Home / Documentation / Basic Usage / Multiple Attribute Resolution

Basic Usage Tutorials 📖

This tutorial is part of a series to help you learn and perform the basic functions of zentity. Each tutorial adds a little more sophistication to the prior tutorials, so you can start simple and learn the more advanced features over time.

  1. Exact Name Matching
  2. Robust Name Matching
  3. Multiple Attribute Resolution ← You are here.
  4. Multiple Resolver Resolution
  5. Cross Index Resolution
  6. Scoping Resolution

Multiple Attribute Resolution

Never trust a single attribute in isolation, as a general rule.

Using a single attribute for entity resolution is a bad practice – an anti-pattern.

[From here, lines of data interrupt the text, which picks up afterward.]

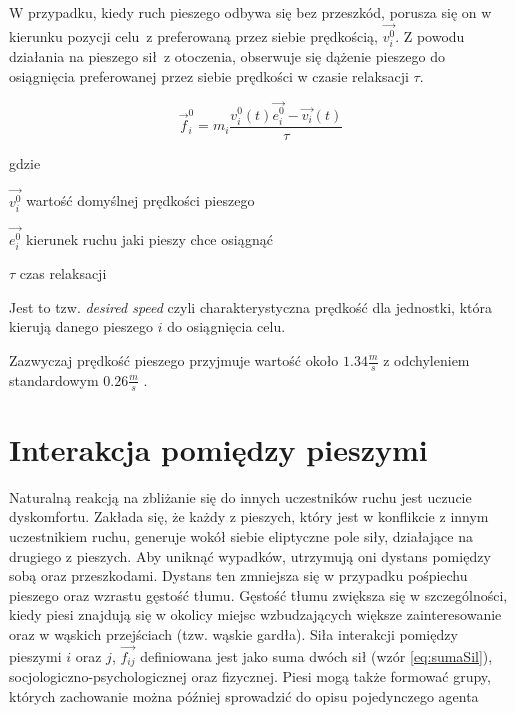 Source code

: W przypadku, kiedy ruch pieszego odbywa się bez przeszkód, porusza się on w kierunku pozycji celu~z preferowaną przez siebie prędkością, $\vec{v_{i}^{0}}$. Z powodu działania na pieszego sił~z otoczenia, obserwuje się dążenie pieszego do osiągnięcia preferowanej przez siebie prędkości w czasie relaksacji $\tau$.

\begin{equation}
\vec{f}_{i}^{0} = m_{i} \frac{v_{i}^{0}(t) \vec{e_{i}^{0}} - \vec{v_{i}}(t)}{\tau}
\end{equation}

gdzie
\begin{eqwhere}[2cm]
	\item[$\vec{v_{i}^{0}}$] wartość domyślnej prędkości pieszego
	\item[$\vec{e_{i}^{0}}$] kierunek ruchu jaki pieszy chce osiągnąć
	\item[$\tau$] czas relaksacji
\end{eqwhere}
	
Jest to tzw. \textit{desired speed} czyli charakterystyczna prędkość dla jednostki, która kierują danego pieszego $i$ do osiągnięcia celu.

Zazwyczaj prędkość pieszego przyjmuje wartość około $1.34 \frac{m}{s}$ \cite{transporttechnikDerFussganger} z odchyleniem standardowym $0.26 \frac{m}{s}$ \cite{HeBuAjTw}.

\section{Interakcja pomiędzy pieszymi}
\label{sec:interactionBetweenPedestrians}

Naturalną reakcją na zbliżanie się do innych uczestników ruchu jest uczucie dyskomfortu. Zakłada się, że każdy z pieszych, który jest w konflikcie z innym uczestnikiem ruchu, generuje wokół siebie eliptyczne pole siły, działające na drugiego z pieszych. Aby uniknąć wypadków, utrzymują oni dystans pomiędzy sobą oraz przeszkodami. Dystans ten zmniejsza się w przypadku pośpiechu pieszego oraz wzrastu gęstość tłumu. Gęstość tłumu zwiększa się w szczególności, kiedy piesi znajdują się w okolicy miejsc wzbudzających większe zainteresowanie oraz w wąskich przejściach (tzw. wąskie gardła). Siła interakcji pomiędzy pieszymi $i$ oraz $j$, $\vec{f_{ij}}$ definiowana jest jako suma dwóch sił (wzór \ref{eq:sumaSil}), socjologiczno-psychologicznej oraz fizycznej. Piesi mogą także formować grupy, których zachowanie można później sprowadzić do opisu pojedynczego agenta \cite{HeBuAjTw}

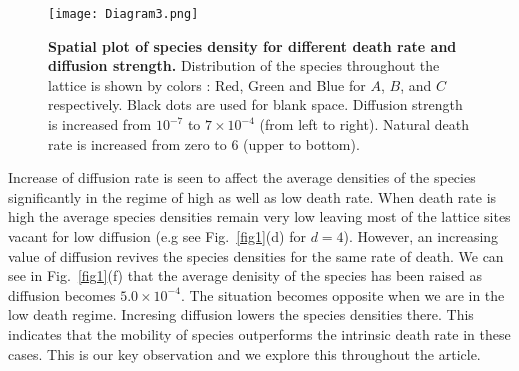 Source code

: \documentclass[aps, pre, twocolumn, amsmath, superscriptaddress,showkeys,showpacs]{revtex4-1}
\begin{document}
\begin{figure}
	\texttt{[image: Diagram3.png]}
	\caption{{\bf Spatial plot of species density for different death rate and diffusion strength.} Distribution of the species throughout the lattice is shown by colors : Red, Green and Blue for $A$, $B$, and $C$ respectively.  Black dots are  used for blank space. Diffusion strength is increased from $10^{-7}$ to $7\times 10^{-4}$ (from left to right). Natural death rate is increased from zero to $6$ (upper to bottom). }
	\label{fig3-spiral}
\end{figure}
{\color{red} Increase of diffusion rate is seen to affect the average densities of the species significantly in the regime of high as well as low death rate. When death rate is high the average species densities remain very low leaving most of the lattice sites vacant for low diffusion (e.g see Fig.\ \ref{fig1}(d) for $d=4$). %
However, an increasing value of diffusion revives the species densities for the same rate of death. We can see in Fig.~\ref{fig1}(f) that the average denisity of the species has been raised as diffusion becomes $5.0\times10^{-4}$. The situation becomes opposite when we are in the low death regime. Incresing diffusion lowers the species densities there. This indicates that  the mobility of species outperforms the intrinsic death rate in these cases.} %
This is our key observation and we explore this throughout the article. 
\end{document}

It's an easy way to "snowball" many different entities together and drive up your false positive rate. The problem with using a single attribute is that any attribute is prone to error. Many people can share the same name or date of birth. A home address can be shared by family members or past residents. A Social Security Number can be forged, reissued, shared, or mistyped. A bogus value such as "N/A" or "unknown" can link many entities together.

Instead, trust multiple attributes to corroborate a match.

Consider this an exercise in probability theory. Suppose you have an index of millions of people. What's the probability that two people share the same name? It's probably high. What's the probability that people share the same name and the same phone number? It's probably much lower.

This tutorial adds more sophistication to the prior tutorials on exact name matching and robust name matching. This time you will map multiple attributes to multiple fields of a single index.

Let's dive in.

Important

You must install Elasticsearch, Kibana, and zentity to complete this tutorial. This tutorial was tested with zentity-1.0.2-elasticsearch-6.7.0.

1. Prepare for the tutorial

1.1 Install the required plugins

This tutorial uses the phonetic analysis plugin and ICU analysis plugin for Elasticsearch. You will need to stop Elasticsearch, install these plugin, and start Elasticsearch. You can learn more about Elasticsearch plugin management here.

For Linux (in the $ES_HOME directory of a .tar.gz installation):

sudo bin/elasticsearch-plugin install analysis-phonetic
sudo bin/elasticsearch-plugin install analysis-icu

For Windows (in the $ES_HOME directory of a .zip installation):

bin/elasticsearch-plugin.bat install analysis-phonetic
bin/elasticsearch-plugin.bat install analysis-icu

1.2 Open the Kibana Console UI

The Kibana Console UI makes it easy to submit requests to Elasticsearch and read responses.

1.3 Delete any old tutorial indices

Let's start from scratch. Delete any tutorial indices you might have created from other tutorials.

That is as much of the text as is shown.